### [WORK TASK]
When a line of the records below contains the string "name", copy that whole line.

### [Dataset excerpts]
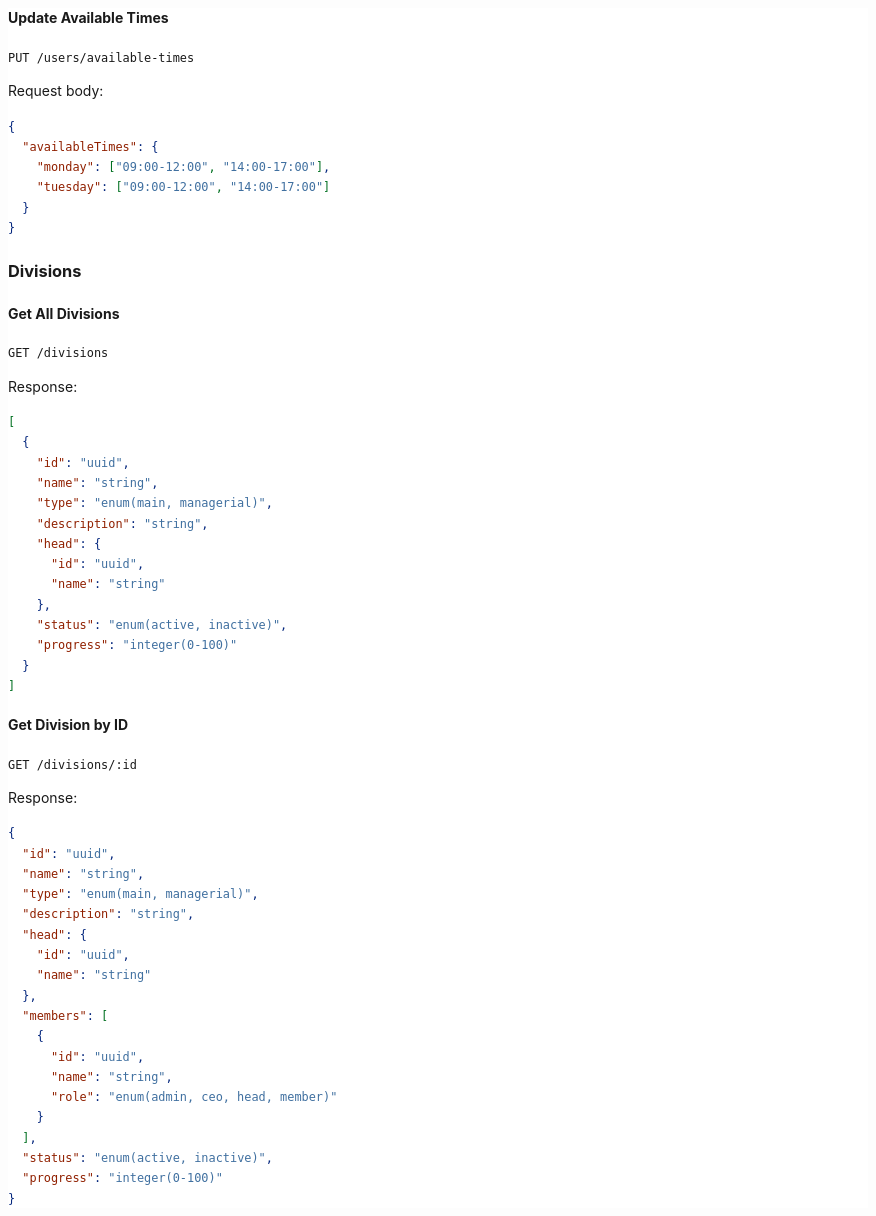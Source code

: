 #### Update Available Times
```http
PUT /users/available-times
```
Request body:
```json
{
  "availableTimes": {
    "monday": ["09:00-12:00", "14:00-17:00"],
    "tuesday": ["09:00-12:00", "14:00-17:00"]
  }
}
```

### Divisions

#### Get All Divisions
```http
GET /divisions
```
Response:
```json
[
  {
    "id": "uuid",
    "name": "string",
    "type": "enum(main, managerial)",
    "description": "string",
    "head": {
      "id": "uuid",
      "name": "string"
    },
    "status": "enum(active, inactive)",
    "progress": "integer(0-100)"
  }
]
```

#### Get Division by ID
```http
GET /divisions/:id
```
Response:
```json
{
  "id": "uuid",
  "name": "string",
  "type": "enum(main, managerial)",
  "description": "string",
  "head": {
    "id": "uuid",
    "name": "string"
  },
  "members": [
    {
      "id": "uuid",
      "name": "string",
      "role": "enum(admin, ceo, head, member)"
    }
  ],
  "status": "enum(active, inactive)",
  "progress": "integer(0-100)"
}
```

### [RESPONSE FOR THIS EXERCISE]
    "name": "string",
      "name": "string"
  "name": "string",
    "name": "string"
      "name": "string",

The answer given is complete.